Dataset excerpts
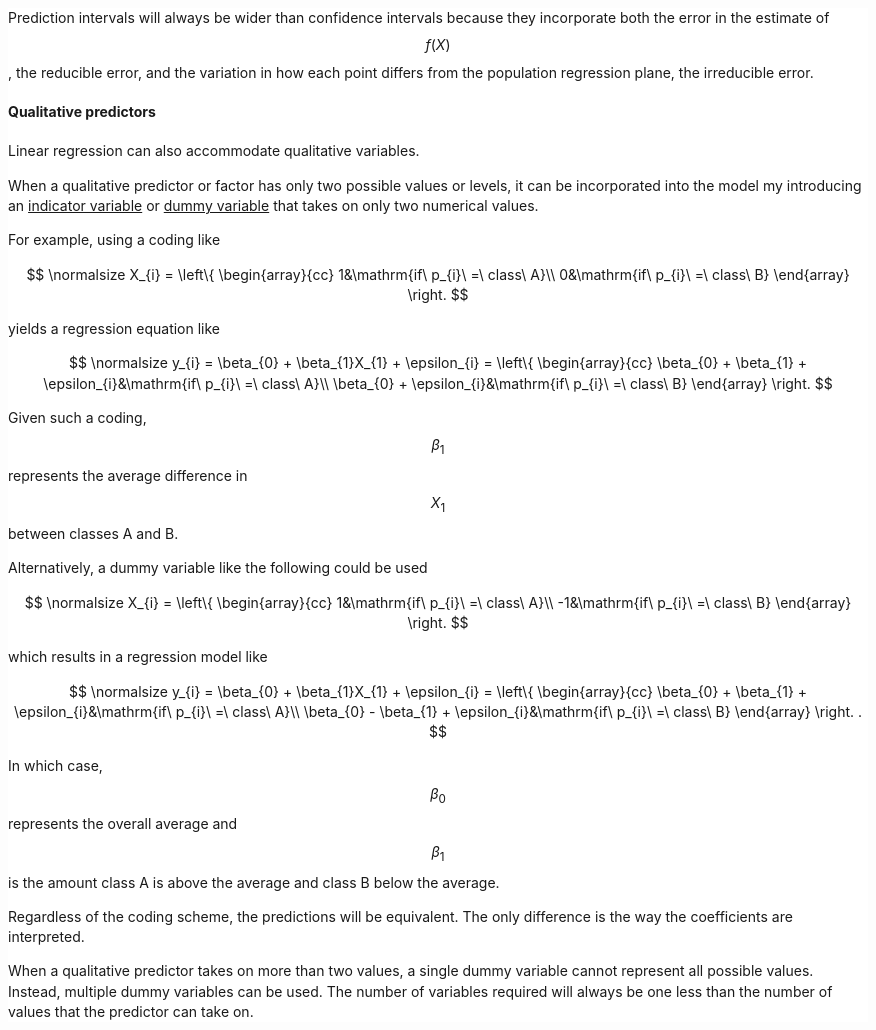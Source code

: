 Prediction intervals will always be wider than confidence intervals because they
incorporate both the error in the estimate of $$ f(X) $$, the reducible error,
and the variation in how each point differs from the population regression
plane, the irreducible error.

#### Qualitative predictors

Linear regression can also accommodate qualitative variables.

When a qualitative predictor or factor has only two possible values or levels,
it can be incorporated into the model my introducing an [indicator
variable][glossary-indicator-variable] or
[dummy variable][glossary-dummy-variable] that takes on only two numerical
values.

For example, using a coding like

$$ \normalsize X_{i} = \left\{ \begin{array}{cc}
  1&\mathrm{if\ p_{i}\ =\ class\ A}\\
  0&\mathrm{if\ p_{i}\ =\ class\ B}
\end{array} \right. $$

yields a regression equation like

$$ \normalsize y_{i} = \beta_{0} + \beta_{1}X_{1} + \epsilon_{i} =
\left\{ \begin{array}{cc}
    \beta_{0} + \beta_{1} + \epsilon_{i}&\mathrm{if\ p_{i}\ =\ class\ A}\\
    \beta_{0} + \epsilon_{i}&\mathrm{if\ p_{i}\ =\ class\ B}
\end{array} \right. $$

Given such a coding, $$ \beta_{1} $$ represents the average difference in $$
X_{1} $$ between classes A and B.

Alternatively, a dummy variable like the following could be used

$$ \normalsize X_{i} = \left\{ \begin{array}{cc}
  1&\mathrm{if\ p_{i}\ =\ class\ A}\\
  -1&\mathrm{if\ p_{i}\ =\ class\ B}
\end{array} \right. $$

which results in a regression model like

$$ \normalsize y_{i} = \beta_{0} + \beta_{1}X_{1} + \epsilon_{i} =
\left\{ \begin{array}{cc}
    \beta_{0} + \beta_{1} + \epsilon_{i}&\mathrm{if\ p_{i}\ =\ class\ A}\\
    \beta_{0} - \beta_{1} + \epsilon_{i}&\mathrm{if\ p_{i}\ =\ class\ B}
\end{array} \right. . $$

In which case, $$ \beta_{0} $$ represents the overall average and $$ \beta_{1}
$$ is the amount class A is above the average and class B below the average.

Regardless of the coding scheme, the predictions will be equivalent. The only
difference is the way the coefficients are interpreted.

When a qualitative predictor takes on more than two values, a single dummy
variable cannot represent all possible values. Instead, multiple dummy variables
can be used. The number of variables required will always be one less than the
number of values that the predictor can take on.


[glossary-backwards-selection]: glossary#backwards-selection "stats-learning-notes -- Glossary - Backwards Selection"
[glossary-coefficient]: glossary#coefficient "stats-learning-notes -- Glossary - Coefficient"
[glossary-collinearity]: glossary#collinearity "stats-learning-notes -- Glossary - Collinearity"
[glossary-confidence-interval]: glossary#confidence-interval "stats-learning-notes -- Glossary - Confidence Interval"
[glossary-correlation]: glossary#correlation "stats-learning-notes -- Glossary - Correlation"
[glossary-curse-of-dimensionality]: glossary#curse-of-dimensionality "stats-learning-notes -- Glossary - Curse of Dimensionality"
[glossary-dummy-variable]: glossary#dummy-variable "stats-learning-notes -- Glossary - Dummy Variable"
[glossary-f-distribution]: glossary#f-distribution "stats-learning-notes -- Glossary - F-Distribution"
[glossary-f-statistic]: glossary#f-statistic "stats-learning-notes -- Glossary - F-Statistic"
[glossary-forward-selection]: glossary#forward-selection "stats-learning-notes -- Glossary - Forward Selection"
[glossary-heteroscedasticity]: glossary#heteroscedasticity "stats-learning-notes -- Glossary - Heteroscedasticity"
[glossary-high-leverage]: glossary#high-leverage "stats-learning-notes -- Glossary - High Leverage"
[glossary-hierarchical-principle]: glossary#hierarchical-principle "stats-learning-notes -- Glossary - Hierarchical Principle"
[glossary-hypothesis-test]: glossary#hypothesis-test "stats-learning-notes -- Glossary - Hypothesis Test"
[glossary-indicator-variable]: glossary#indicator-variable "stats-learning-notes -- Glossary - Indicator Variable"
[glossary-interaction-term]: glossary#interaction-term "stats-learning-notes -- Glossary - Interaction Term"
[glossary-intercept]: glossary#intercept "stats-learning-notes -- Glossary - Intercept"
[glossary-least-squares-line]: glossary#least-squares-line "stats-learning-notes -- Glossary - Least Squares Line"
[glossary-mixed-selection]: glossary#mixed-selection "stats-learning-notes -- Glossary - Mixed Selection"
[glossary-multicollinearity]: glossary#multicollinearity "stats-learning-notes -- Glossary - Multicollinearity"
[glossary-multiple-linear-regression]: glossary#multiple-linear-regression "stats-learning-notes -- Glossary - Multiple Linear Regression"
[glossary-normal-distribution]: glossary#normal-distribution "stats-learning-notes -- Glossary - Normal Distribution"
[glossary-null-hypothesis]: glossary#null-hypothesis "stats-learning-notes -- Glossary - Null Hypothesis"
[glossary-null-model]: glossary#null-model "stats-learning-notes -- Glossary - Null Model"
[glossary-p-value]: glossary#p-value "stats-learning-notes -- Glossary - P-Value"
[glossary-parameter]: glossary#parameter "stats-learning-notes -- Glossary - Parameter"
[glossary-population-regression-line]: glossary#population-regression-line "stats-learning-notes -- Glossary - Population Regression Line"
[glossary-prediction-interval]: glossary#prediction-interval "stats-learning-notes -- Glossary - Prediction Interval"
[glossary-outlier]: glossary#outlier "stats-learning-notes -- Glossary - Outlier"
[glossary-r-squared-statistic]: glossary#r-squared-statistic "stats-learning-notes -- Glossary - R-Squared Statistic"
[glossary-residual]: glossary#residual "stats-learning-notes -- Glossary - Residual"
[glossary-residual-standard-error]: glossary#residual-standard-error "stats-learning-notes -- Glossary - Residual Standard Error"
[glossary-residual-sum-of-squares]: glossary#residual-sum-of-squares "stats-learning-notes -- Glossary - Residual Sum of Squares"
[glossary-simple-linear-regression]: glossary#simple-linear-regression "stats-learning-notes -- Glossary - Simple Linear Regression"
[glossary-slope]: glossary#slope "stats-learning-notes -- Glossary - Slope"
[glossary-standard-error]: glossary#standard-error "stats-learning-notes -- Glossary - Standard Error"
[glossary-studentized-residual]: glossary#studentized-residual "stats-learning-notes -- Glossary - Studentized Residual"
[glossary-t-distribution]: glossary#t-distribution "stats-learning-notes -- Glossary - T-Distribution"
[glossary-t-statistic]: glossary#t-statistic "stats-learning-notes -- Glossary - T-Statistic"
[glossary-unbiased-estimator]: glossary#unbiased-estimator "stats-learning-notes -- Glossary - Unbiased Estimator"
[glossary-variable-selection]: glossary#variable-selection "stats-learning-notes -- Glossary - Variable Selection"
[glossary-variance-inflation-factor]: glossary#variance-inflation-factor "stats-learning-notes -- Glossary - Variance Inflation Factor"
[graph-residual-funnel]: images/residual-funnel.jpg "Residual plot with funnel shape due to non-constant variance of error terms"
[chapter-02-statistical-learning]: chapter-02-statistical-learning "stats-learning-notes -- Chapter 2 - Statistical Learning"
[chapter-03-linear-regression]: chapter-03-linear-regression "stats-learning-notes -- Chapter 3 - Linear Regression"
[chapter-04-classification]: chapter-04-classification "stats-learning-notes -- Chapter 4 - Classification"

TASK INSTRUCTIONS
Retype the data word for word, please, and keep the images out.

EXERCISE RESULT
Source code

: Prediction intervals will always be wider than confidence intervals because they
incorporate both the error in the estimate of $$ f(X) $$, the reducible error,
and the variation in how each point differs from the population regression
plane, the irreducible error.

#### Qualitative predictors

Linear regression can also accommodate qualitative variables.

When a qualitative predictor or factor has only two possible values or levels,
it can be incorporated into the model my introducing an [indicator
variable][glossary-indicator-variable] or
[dummy variable][glossary-dummy-variable] that takes on only two numerical
values.

For example, using a coding like

$$ \normalsize X_{i} = \left\{ \begin{array}{cc}
  1&\mathrm{if\ p_{i}\ =\ class\ A}\\
  0&\mathrm{if\ p_{i}\ =\ class\ B}
\end{array} \right. $$

yields a regression equation like

$$ \normalsize y_{i} = \beta_{0} + \beta_{1}X_{1} + \epsilon_{i} =
\left\{ \begin{array}{cc}
    \beta_{0} + \beta_{1} + \epsilon_{i}&\mathrm{if\ p_{i}\ =\ class\ A}\\
    \beta_{0} + \epsilon_{i}&\mathrm{if\ p_{i}\ =\ class\ B}
\end{array} \right. $$

Given such a coding, $$ \beta_{1} $$ represents the average difference in $$
X_{1} $$ between classes A and B.

Alternatively, a dummy variable like the following could be used

$$ \normalsize X_{i} = \left\{ \begin{array}{cc}
  1&\mathrm{if\ p_{i}\ =\ class\ A}\\
  -1&\mathrm{if\ p_{i}\ =\ class\ B}
\end{array} \right. $$

which results in a regression model like

$$ \normalsize y_{i} = \beta_{0} + \beta_{1}X_{1} + \epsilon_{i} =
\left\{ \begin{array}{cc}
    \beta_{0} + \beta_{1} + \epsilon_{i}&\mathrm{if\ p_{i}\ =\ class\ A}\\
    \beta_{0} - \beta_{1} + \epsilon_{i}&\mathrm{if\ p_{i}\ =\ class\ B}
\end{array} \right. . $$

In which case, $$ \beta_{0} $$ represents the overall average and $$ \beta_{1}
$$ is the amount class A is above the average and class B below the average.

Regardless of the coding scheme, the predictions will be equivalent. The only
difference is the way the coefficients are interpreted.

When a qualitative predictor takes on more than two values, a single dummy
variable cannot represent all possible values. Instead, multiple dummy variables
can be used. The number of variables required will always be one less than the
number of values that the predictor can take on.


[glossary-backwards-selection]: glossary#backwards-selection "stats-learning-notes -- Glossary - Backwards Selection"
[glossary-coefficient]: glossary#coefficient "stats-learning-notes -- Glossary - Coefficient"
[glossary-collinearity]: glossary#collinearity "stats-learning-notes -- Glossary - Collinearity"
[glossary-confidence-interval]: glossary#confidence-interval "stats-learning-notes -- Glossary - Confidence Interval"
[glossary-correlation]: glossary#correlation "stats-learning-notes -- Glossary - Correlation"
[glossary-curse-of-dimensionality]: glossary#curse-of-dimensionality "stats-learning-notes -- Glossary - Curse of Dimensionality"
[glossary-dummy-variable]: glossary#dummy-variable "stats-learning-notes -- Glossary - Dummy Variable"
[glossary-f-distribution]: glossary#f-distribution "stats-learning-notes -- Glossary - F-Distribution"
[glossary-f-statistic]: glossary#f-statistic "stats-learning-notes -- Glossary - F-Statistic"
[glossary-forward-selection]: glossary#forward-selection "stats-learning-notes -- Glossary - Forward Selection"
[glossary-heteroscedasticity]: glossary#heteroscedasticity "stats-learning-notes -- Glossary - Heteroscedasticity"
[glossary-high-leverage]: glossary#high-leverage "stats-learning-notes -- Glossary - High Leverage"
[glossary-hierarchical-principle]: glossary#hierarchical-principle "stats-learning-notes -- Glossary - Hierarchical Principle"
[glossary-hypothesis-test]: glossary#hypothesis-test "stats-learning-notes -- Glossary - Hypothesis Test"
[glossary-indicator-variable]: glossary#indicator-variable "stats-learning-notes -- Glossary - Indicator Variable"
[glossary-interaction-term]: glossary#interaction-term "stats-learning-notes -- Glossary - Interaction Term"
[glossary-intercept]: glossary#intercept "stats-learning-notes -- Glossary - Intercept"
[glossary-least-squares-line]: glossary#least-squares-line "stats-learning-notes -- Glossary - Least Squares Line"
[glossary-mixed-selection]: glossary#mixed-selection "stats-learning-notes -- Glossary - Mixed Selection"
[glossary-multicollinearity]: glossary#multicollinearity "stats-learning-notes -- Glossary - Multicollinearity"
[glossary-multiple-linear-regression]: glossary#multiple-linear-regression "stats-learning-notes -- Glossary - Multiple Linear Regression"
[glossary-normal-distribution]: glossary#normal-distribution "stats-learning-notes -- Glossary - Normal Distribution"
[glossary-null-hypothesis]: glossary#null-hypothesis "stats-learning-notes -- Glossary - Null Hypothesis"
[glossary-null-model]: glossary#null-model "stats-learning-notes -- Glossary - Null Model"
[glossary-p-value]: glossary#p-value "stats-learning-notes -- Glossary - P-Value"
[glossary-parameter]: glossary#parameter "stats-learning-notes -- Glossary - Parameter"
[glossary-population-regression-line]: glossary#population-regression-line "stats-learning-notes -- Glossary - Population Regression Line"
[glossary-prediction-interval]: glossary#prediction-interval "stats-learning-notes -- Glossary - Prediction Interval"
[glossary-outlier]: glossary#outlier "stats-learning-notes -- Glossary - Outlier"
[glossary-r-squared-statistic]: glossary#r-squared-statistic "stats-learning-notes -- Glossary - R-Squared Statistic"
[glossary-residual]: glossary#residual "stats-learning-notes -- Glossary - Residual"
[glossary-residual-standard-error]: glossary#residual-standard-error "stats-learning-notes -- Glossary - Residual Standard Error"
[glossary-residual-sum-of-squares]: glossary#residual-sum-of-squares "stats-learning-notes -- Glossary - Residual Sum of Squares"
[glossary-simple-linear-regression]: glossary#simple-linear-regression "stats-learning-notes -- Glossary - Simple Linear Regression"
[glossary-slope]: glossary#slope "stats-learning-notes -- Glossary - Slope"
[glossary-standard-error]: glossary#standard-error "stats-learning-notes -- Glossary - Standard Error"
[glossary-studentized-residual]: glossary#studentized-residual "stats-learning-notes -- Glossary - Studentized Residual"
[glossary-t-distribution]: glossary#t-distribution "stats-learning-notes -- Glossary - T-Distribution"
[glossary-t-statistic]: glossary#t-statistic "stats-learning-notes -- Glossary - T-Statistic"
[glossary-unbiased-estimator]: glossary#unbiased-estimator "stats-learning-notes -- Glossary - Unbiased Estimator"
[glossary-variable-selection]: glossary#variable-selection "stats-learning-notes -- Glossary - Variable Selection"
[glossary-variance-inflation-factor]: glossary#variance-inflation-factor "stats-learning-notes -- Glossary - Variance Inflation Factor"
[graph-residual-funnel]: images/residual-funnel.jpg "Residual plot with funnel shape due to non-constant variance of error terms"
[chapter-02-statistical-learning]: chapter-02-statistical-learning "stats-learning-notes -- Chapter 2 - Statistical Learning"
[chapter-03-linear-regression]: chapter-03-linear-regression "stats-learning-notes -- Chapter 3 - Linear Regression"
[chapter-04-classification]: chapter-04-classification "stats-learning-notes -- Chapter 4 - Classification"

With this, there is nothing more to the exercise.